Vooruit
EU RANK: 25 (Tier 1: Top Performance)
Vooruit is a Flemish social‑democratic party, historically rooted in the workers’ movement and trade‑union milieu, positioned on the centre‑left. After rebranding from sp.a to Vooruit it modernised its image but has struggled with competition from both Greens and far‑left PTB‑PVDA in Flanders. In the 2024 federal and Flemish elections it retained a significant but not dominant share of the Flemish left‑of‑centre vote and participates in coalition negotiations rather than leading government formation.
Disinformation and alternative media
Vooruit relies mainly on mainstream Flemish media (VRT and major commercial groups), party publications and social media, and does not operate a parallel ecosystem of conspiratorial outlets. Its messaging focuses on social justice, healthcare, labour rights and taxation, and is typically presented in technocratic and welfare‑state terms rather than through polarising or conspiracy‑driven narratives. Mapping of Belgium’s disinformation landscape identifies far‑right networks and some anti‑system actors as the central drivers of online falsehoods, especially on migration, climate and vaccines, while social‑democratic parties appear mostly as targets of such content.
Vooruit has called for stronger platform accountability and media‑literacy measures to tackle online disinformation, often in alliance with Greens and francophone socialists. There is no evidence of coordinated disinformation campaigns run by the party itself. The disinformation and alternative‑media risk is therefore low.
Foreign influence and external alignments
Vooruit is pro‑EU and broadly supportive of NATO and European security cooperation, while emphasising diplomacy, multilateralism and social‑democratic economic policies. It supports EU‑level action against authoritarian regimes, including sanctions, human‑rights conditionality and counter‑disinformation initiatives.
Analyses of foreign information manipulation in Belgium focus on Russian and other authoritarian influence attempts but do not implicate Vooruit as a conduit or facilitator. Its foreign‑influence DMI risk is therefore low.

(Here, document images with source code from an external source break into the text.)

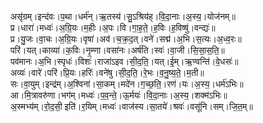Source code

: 

  
असृ॑ग्रम्।इन्द॑वः।प॒था।धर्म॑न्।ऋ॒तस्य॑।सु॒ऽश्रिय॑ह्।वि॒दा॒नाः।अ॒स्य॒।योज॑नम्॥  
प्र।धारा॑।मध्वः॑।अ॒ग्रि॒यः।म॒हीः।अ॒पः।वि।गा॒ह॒ते॒।ह॒विः।ह॒विष्षु॑।वन्द्यः॑॥  
प्र।यु॒जः।वा॒चः।अ॒ग्रि॒यः।वृषा॑।अव॑।च॒क्र॒द॒त्।वने॑।सद्म॑।अ॒भि।स॒त्यः।अ॒ध्व॒रः॥  
परि॑।यत्।काव्या॑।क॒विः।नृ॒म्णा।वसा॑नः।अर्ष॑ति।स्वः॑।वा॒जी।सि॒सा॒स॒ति॒॥  
पव॑मानः।अ॒भि।स्पृधः॑।विशः॑।राजा॑ऽइव।सी॒द॒ति॒।यत्।ई॒म्।ऋ॒ण्वन्ति॑।वे॒धसः॑॥  
अव्यः॑।वारे॑।परि॑।प्रि॒यः।हरिः॑।वने॑षु।सी॒द॒ति॒।रे॒भः।व॒नु॒ष्य॒ते॒।म॒ती॥  
सः।वा॒युम्।इन्द्र॑म्।अ॒श्विना॑।सा॒कम्।मदे॑न।ग॒च्छ॒ति॒।रण॑।यः।अ॒स्य॒।धर्म॑ऽभिः॥  
आ।मि॒त्रावरु॑णा।भग॑म्।मध्वः॑।प॒व॒न्ते॒।ऊ॒र्मयः॑।वि॒दा॒नाः।अ॒स्य॒।शक्म॑ऽभिः॥  
अ॒स्मभ्य॑म्।रो॒द॒सी॒ इति॑।र॒यिम्।मध्वः॑।वाज॑स्य।सा॒तये॑।श्रवः॑।वसू॑नि।सम्।जि॒त॒म्॥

Media capture, advertising and public service media
In Flanders, media power is concentrated among a handful of private conglomerates and the public broadcaster VRT, and political influence over media has historically been strongest for Christian‑democratic and nationalist parties. Vooruit has much less direct structural leverage: it does not control large media‑owning business groups and only occasionally holds portfolios that can steer major state advertising budgets.
The party advocates strong, independent public service media, supports VRT’s remit and opposes attempts, particularly from the nationalist right, to curtail or politicise the broadcaster. It has also supported transparency rules for state advertising and media ownership. This pattern suggests a low–medium media‑capture risk, driven more by participation in a system with entrenched patronage practices than by its own behaviour.
Corruption, litigation and institutional integrity
Belgian politics has been marked by recurrent local patronage and corruption cases, and social‑democratic networks have at times been implicated, particularly in older industrial cities. However, in the 2015–2025 period major headline scandals tend to involve a mix of traditional parties rather than singling out Vooruit as uniquely problematic; investigations and convictions cut across ideological lines.
Vooruit has taken part in governance at multiple levels and thus remains exposed to the general risks of clientelism and politicised appointments in public companies. At the same time, party‑finance data show standard reliance on public subsidies and transparent reporting rules rather than opaque corporate media holdings. Overall DMI integrity risk is medium: a party embedded in Belgium’s patronage‑prone structures but not the dominant protagonist of recent corruption waves.
Press freedom, harassment and treatment of media
Vooruit publicly supports press freedom and the independence of VRT and Flemish private media. It has criticised threats and online harassment directed at journalists, particularly from far‑right actors, and backs European and national instruments to protect reporters and public interest journalism, including action against SLAPP suits.
The party sometimes complains about perceived right‑leaning editorial lines in some outlets, but this criticism is framed as media‑critique rather than delegitimisation of journalism as such. There is no record of systematic campaigns by Vooruit to exclude or punish critical media. Its press‑freedom and harassment risk is low.